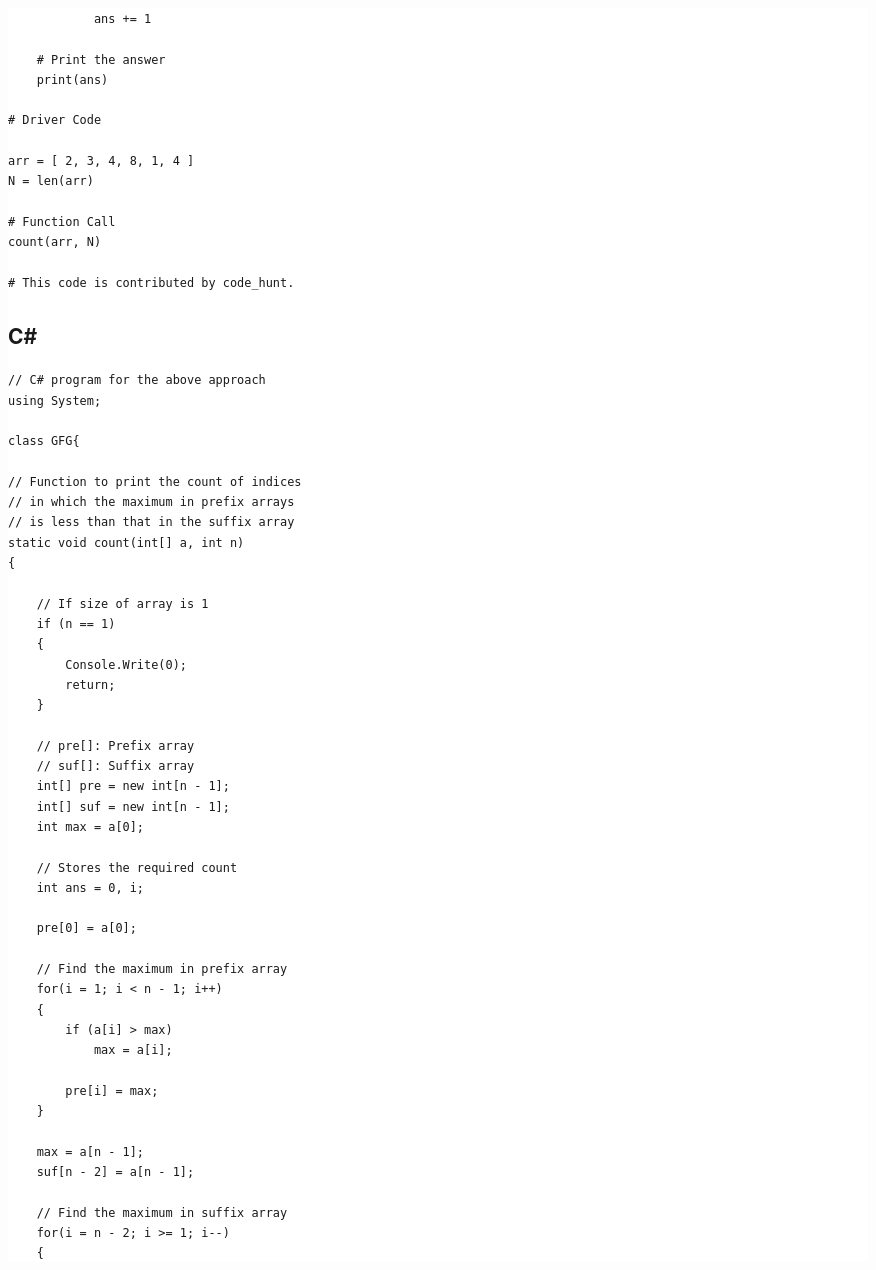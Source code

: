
 ```
            ans += 1

    # Print the answer
    print(ans)

# Driver Code

arr = [ 2, 3, 4, 8, 1, 4 ]
N = len(arr)

# Function Call
count(arr, N)

# This code is contributed by code_hunt.
```

## C#

```
// C# program for the above approach
using System;

class GFG{

// Function to print the count of indices
// in which the maximum in prefix arrays
// is less than that in the suffix array
static void count(int[] a, int n)
{

    // If size of array is 1
    if (n == 1)
    {
        Console.Write(0);
        return;
    }

    // pre[]: Prefix array
    // suf[]: Suffix array
    int[] pre = new int[n - 1];
    int[] suf = new int[n - 1];
    int max = a[0];

    // Stores the required count
    int ans = 0, i;

    pre[0] = a[0];

    // Find the maximum in prefix array
    for(i = 1; i < n - 1; i++)
    {
        if (a[i] > max)
            max = a[i];

        pre[i] = max;
    }

    max = a[n - 1];
    suf[n - 2] = a[n - 1];

    // Find the maximum in suffix array
    for(i = n - 2; i >= 1; i--)
    {
```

□ □ □ □

__Required action__: Transcribe every entry word for word, but omit the pictures.

__Finished task__:
Source code

:
 ```
            ans += 1

    # Print the answer
    print(ans)

# Driver Code

arr = [ 2, 3, 4, 8, 1, 4 ]
N = len(arr)

# Function Call
count(arr, N)

# This code is contributed by code_hunt.
```

## C#

```
// C# program for the above approach
using System;

class GFG{

// Function to print the count of indices
// in which the maximum in prefix arrays
// is less than that in the suffix array
static void count(int[] a, int n)
{

    // If size of array is 1
    if (n == 1)
    {
        Console.Write(0);
        return;
    }

    // pre[]: Prefix array
    // suf[]: Suffix array
    int[] pre = new int[n - 1];
    int[] suf = new int[n - 1];
    int max = a[0];

    // Stores the required count
    int ans = 0, i;

    pre[0] = a[0];

    // Find the maximum in prefix array
    for(i = 1; i < n - 1; i++)
    {
        if (a[i] > max)
            max = a[i];

        pre[i] = max;
    }

    max = a[n - 1];
    suf[n - 2] = a[n - 1];

    // Find the maximum in suffix array
    for(i = n - 2; i >= 1; i--)
    {
```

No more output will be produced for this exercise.